Calvin yawned and took a drink from his water skin. “You know, if “unseen” means unrecognized maybe all we need do is get there without being recognized or stopped.”
Malcor sat down on a fallen tree and continued to scan the darkness. He shrugged. “Unseen. Maybe we just show up in the dark of night. Or without light… isn’t there a scripture about dragon fire and other breath weapons in their relationship to darkness and light?” He reached into his backpack for his scriptures.
Calvin nodded, “Yeah, there was that story of the dragon patriarchs claiming their breath weapons, fire, acid, lightning, and so on. He tried to recount the scriptures “beneath the canopy of Heaven but cloaked in throneplanes of hell” or something. I never understood that story.”
Malcor flipped through to the Book of Sparks, the first book and found a reference. He read, “The Queen reached up touching Heaven and proclaimed This Fire is mine and mine children’s fire to light the dark of this new realm. This Fire shall never dim and my children shall wield its Light, each of their own destiny and shape, to create and guard a paradise for the fallen. This Light, this new realm, this sword against the dark is for the Fallen Unseen.”
A gentle breeze swept towards them, heard in the leaves of the trees, and then rustled the scripture’s pages. In the wind, Malcor heard a voice add, “…dragon’s breath is an illusion. Dragons breathe Light. The Fallen and the Innocent of this world choking in the River, see it as fire or steam or lightning. To be Unseen is to cloak yourself in the Queen’s power so that Innocents do not recognize you as different.”

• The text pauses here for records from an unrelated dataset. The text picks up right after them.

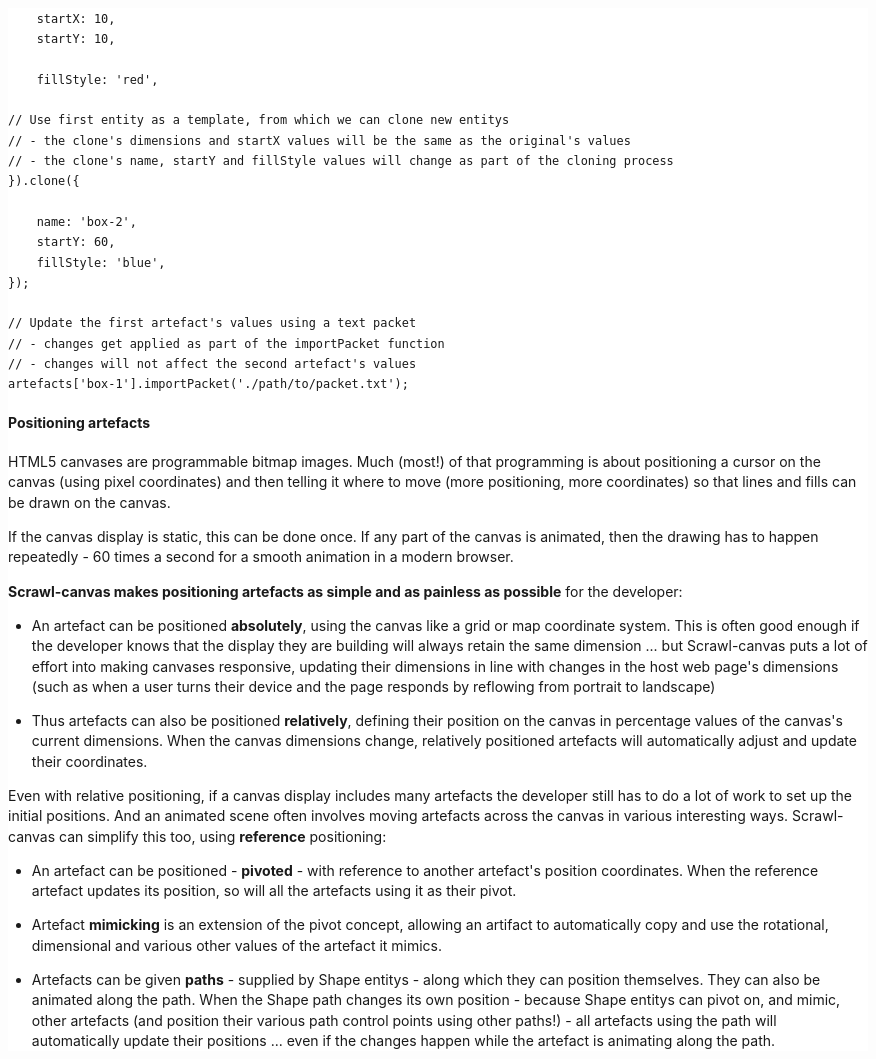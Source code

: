        startX: 10,
        startY: 10,

        fillStyle: 'red',

    // Use first entity as a template, from which we can clone new entitys
    // - the clone's dimensions and startX values will be the same as the original's values
    // - the clone's name, startY and fillStyle values will change as part of the cloning process
    }).clone({

        name: 'box-2',
        startY: 60,
        fillStyle: 'blue',
    });

    // Update the first artefact's values using a text packet
    // - changes get applied as part of the importPacket function
    // - changes will not affect the second artefact's values
    artefacts['box-1'].importPacket('./path/to/packet.txt');

#### Positioning artefacts

HTML5 canvases are programmable bitmap images. Much (most!) of that programming is about positioning a cursor on the canvas (using pixel coordinates) and then telling it where to move (more positioning, more coordinates) so that lines and fills can be drawn on the canvas.

If the canvas display is static, this can be done once. If any part of the canvas is animated, then the drawing has to happen repeatedly - 60 times a second for a smooth animation in a modern browser.

__Scrawl-canvas makes positioning artefacts as simple and as painless as possible__ for the developer: 

+ An artefact can be positioned __absolutely__, using the canvas like a grid or map coordinate system. This is often good enough if the developer knows that the display they are building will always retain the same dimension ... but Scrawl-canvas puts a lot of effort into making canvases responsive, updating their dimensions in line with changes in the host web page's dimensions (such as when a user turns their device and the page responds by reflowing from portrait to landscape)

+ Thus artefacts can also be positioned __relatively__, defining their position on the canvas in percentage values of the canvas's current dimensions. When the canvas dimensions change, relatively positioned artefacts will automatically adjust and update their coordinates.

Even with relative positioning, if a canvas display includes many artefacts the developer still has to do a lot of work to set up the initial positions. And an animated scene often involves moving artefacts across the canvas in various interesting ways. Scrawl-canvas can simplify this too, using __reference__ positioning:

+ An artefact can be positioned - __pivoted__ - with reference to another artefact's position coordinates. When the reference artefact updates its position, so will all the artefacts using it as their pivot.

+ Artefact __mimicking__ is an extension of the pivot concept, allowing an artifact to automatically copy and use the rotational, dimensional and various other values of the artefact it mimics.

+ Artefacts can be given __paths__ - supplied by Shape entitys - along which they can position themselves. They can also be animated along the path. When the Shape path changes its own position - because Shape entitys can pivot on, and mimic, other artefacts (and position their various path control points using other paths!) - all artefacts using the path will automatically update their positions ... even if the changes happen while the artefact is animating along the path.
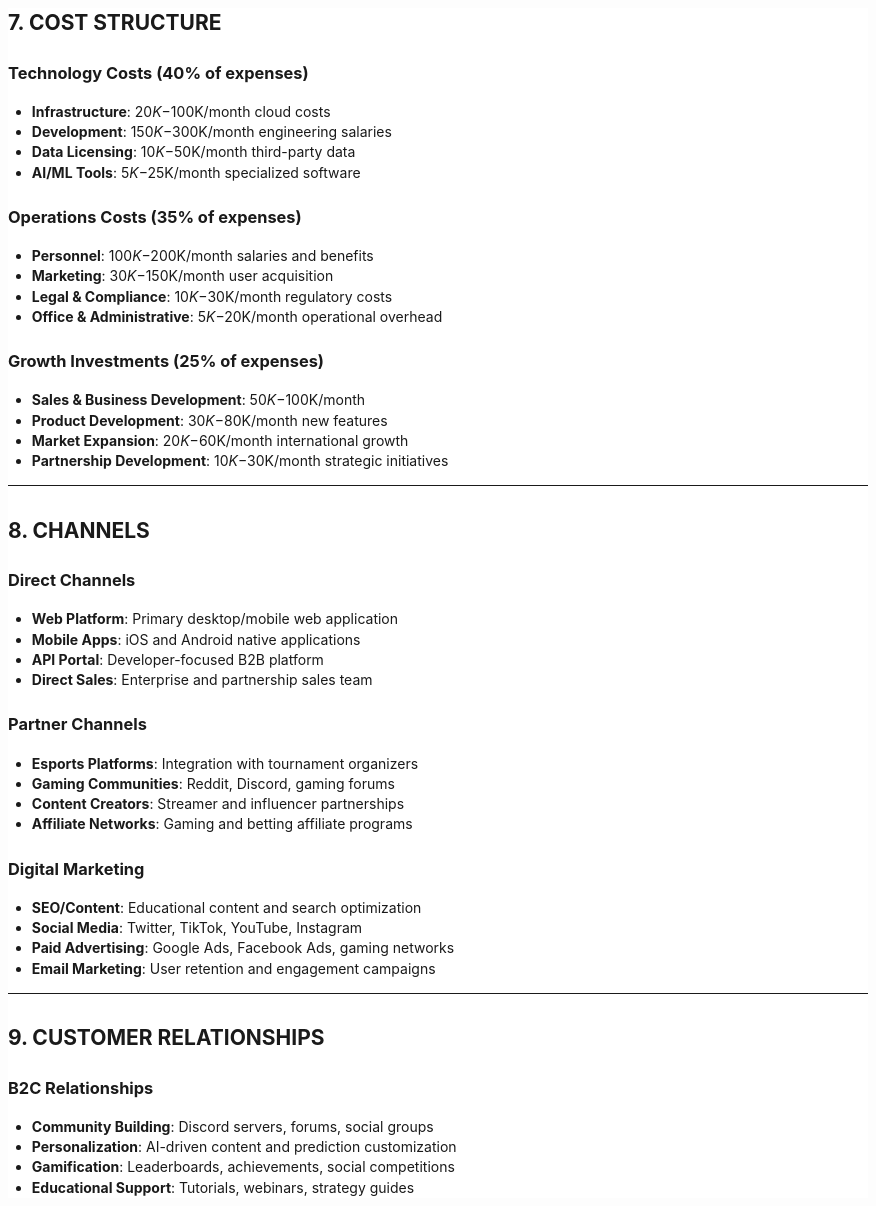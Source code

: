 
## 7. COST STRUCTURE

### Technology Costs (40% of expenses)
- **Infrastructure**: $20K-$100K/month cloud costs
- **Development**: $150K-$300K/month engineering salaries
- **Data Licensing**: $10K-$50K/month third-party data
- **AI/ML Tools**: $5K-$25K/month specialized software

### Operations Costs (35% of expenses)
- **Personnel**: $100K-$200K/month salaries and benefits
- **Marketing**: $30K-$150K/month user acquisition
- **Legal & Compliance**: $10K-$30K/month regulatory costs
- **Office & Administrative**: $5K-$20K/month operational overhead

### Growth Investments (25% of expenses)
- **Sales & Business Development**: $50K-$100K/month
- **Product Development**: $30K-$80K/month new features
- **Market Expansion**: $20K-$60K/month international growth
- **Partnership Development**: $10K-$30K/month strategic initiatives

---

## 8. CHANNELS

### Direct Channels
- **Web Platform**: Primary desktop/mobile web application
- **Mobile Apps**: iOS and Android native applications
- **API Portal**: Developer-focused B2B platform
- **Direct Sales**: Enterprise and partnership sales team

### Partner Channels
- **Esports Platforms**: Integration with tournament organizers
- **Gaming Communities**: Reddit, Discord, gaming forums
- **Content Creators**: Streamer and influencer partnerships
- **Affiliate Networks**: Gaming and betting affiliate programs

### Digital Marketing
- **SEO/Content**: Educational content and search optimization
- **Social Media**: Twitter, TikTok, YouTube, Instagram
- **Paid Advertising**: Google Ads, Facebook Ads, gaming networks
- **Email Marketing**: User retention and engagement campaigns

---

## 9. CUSTOMER RELATIONSHIPS

### B2C Relationships
- **Community Building**: Discord servers, forums, social groups
- **Personalization**: AI-driven content and prediction customization
- **Gamification**: Leaderboards, achievements, social competitions
- **Educational Support**: Tutorials, webinars, strategy guides
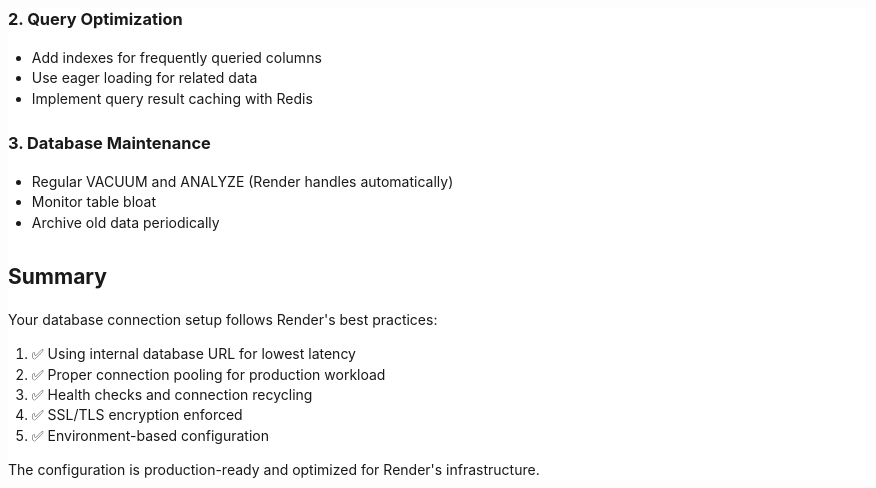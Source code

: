 ### 2. Query Optimization
- Add indexes for frequently queried columns
- Use eager loading for related data
- Implement query result caching with Redis

### 3. Database Maintenance
- Regular VACUUM and ANALYZE (Render handles automatically)
- Monitor table bloat
- Archive old data periodically

## Summary

Your database connection setup follows Render's best practices:
1. ✅ Using internal database URL for lowest latency
2. ✅ Proper connection pooling for production workload
3. ✅ Health checks and connection recycling
4. ✅ SSL/TLS encryption enforced
5. ✅ Environment-based configuration

The configuration is production-ready and optimized for Render's infrastructure.
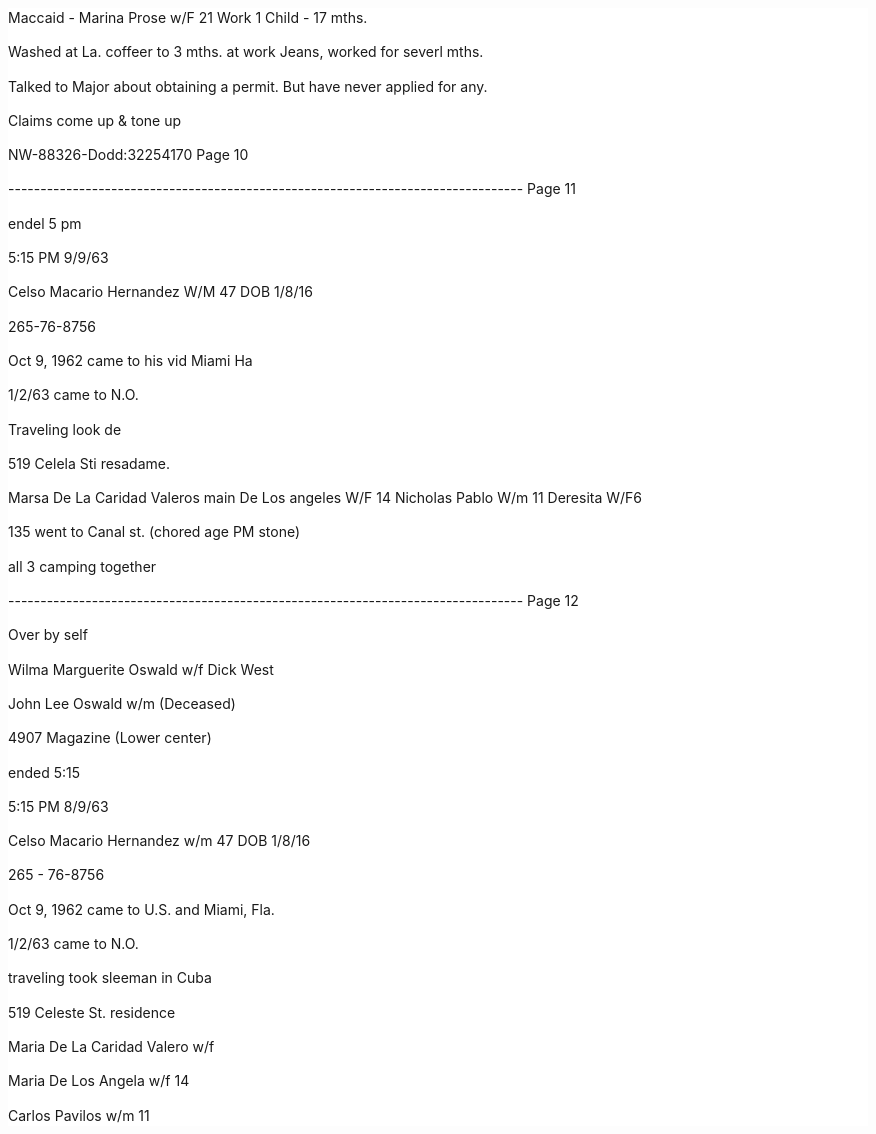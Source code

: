 Maccaid - Marina Prose w/F 21 Work
1 Child - 17 mths.

Washed at La. coffeer to 3 mths.
at work Jeans, worked for severl mths.

Talked to Major about obtaining a
permit. But have never applied for any.

Claims come up & tone up

NW-88326-Dodd:32254170 Page 10


-------------------------------------------------------------------------------- Page 11

endel 5 pm

5:15 PM 9/9/63

Celso Macario Hernandez
W/M 47 DOB 1/8/16

265-76-8756

Oct 9, 1962 came to his vid
Miami Ha

1/2/63 came to N.O.

Traveling look de

519 Celela Sti resadame.

Marsa De La Caridad Valeros
main De Los angeles W/F 14
Nicholas Pablo W/m 11
Deresita W/F6

135 went to Canal st. (chored age
PM stone)

all 3 camping together


-------------------------------------------------------------------------------- Page 12

Over by self

Wilma Marguerite Oswald w/f Dick West

John Lee Oswald w/m (Deceased)

4907 Magazine (Lower center)

ended 5:15

5:15 PM 8/9/63

Celso Macario Hernandez
w/m 47 DOB 1/8/16

265 - 76-8756

Oct 9, 1962 came to U.S. and Miami, Fla.

1/2/63 came to N.O.

traveling took sleeman in Cuba

519 Celeste St. residence

Maria De La Caridad Valero w/f

Maria De Los Angela w/f 14

Carlos Pavilos w/m 11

A quick glance at Calvin showed that he did not hear the whisper and Malcor p
ondered that too. Sometime later, Malcor startled awake where his head had nodded too far aside. Early dawn had begun but it was still very dark. Calvin had rolled up in his cloak. The road lay clear and empty. Mal woke his friend.
Making their way to the road, they did not notice the short figure standing right in the middle facing eastward to the City, until they almost ran into him. The figure did not move or give sign they were there. Mal and Calvin stepped back quietly and noticed the garishly bright clothing all mismatched. An odd assortment of different sized pouches strung along a bandolier. He, it, appeared to be a Halfling from the southern province of Home. They had emigrated to Tania with the promise of autonomy and their choice of fertile farm fields in the era of the first priestess Dar Tania almost two thousand years ago.
“I know you’re there. Hi. I’m Kaia. I’m here to test you. I’m looking east so I don’t see you. Malcor and Calvin right? I hope. This will be so awkward if you’re not… well, are you?”
The Halfling had a high-pitched and excitable voice. Hearing it made the boys feel happy. Happy? No, wrong word. Interested? Excited? Calm but ready? Malcor could not quite place the feeling. Calvin said, “So what if we are? We already have a test…”
“At the Temple! I can get you there!” Kaia exclaimed. “I can get you to the Temple right now in fact, UNSEEN…” he opened his arms wide as he said the last part for emphasis. “I am the test. Well, sort of. What do you want?”
Mal and Calvin exchanged glances, “What do I want?” Calvin repeated. “I want to be a knight. What do you want and why are you here?”
“C’mon Calvin, let’s go. No point wasting time here. We have a place to be soon.” Malcor started to walk around the halfling.
Kaia added, “Sure, sure. Ignore the Halfling who wants to help with your test. Like I said, I can get you there now. If you try to go past me, you won’t get past me.”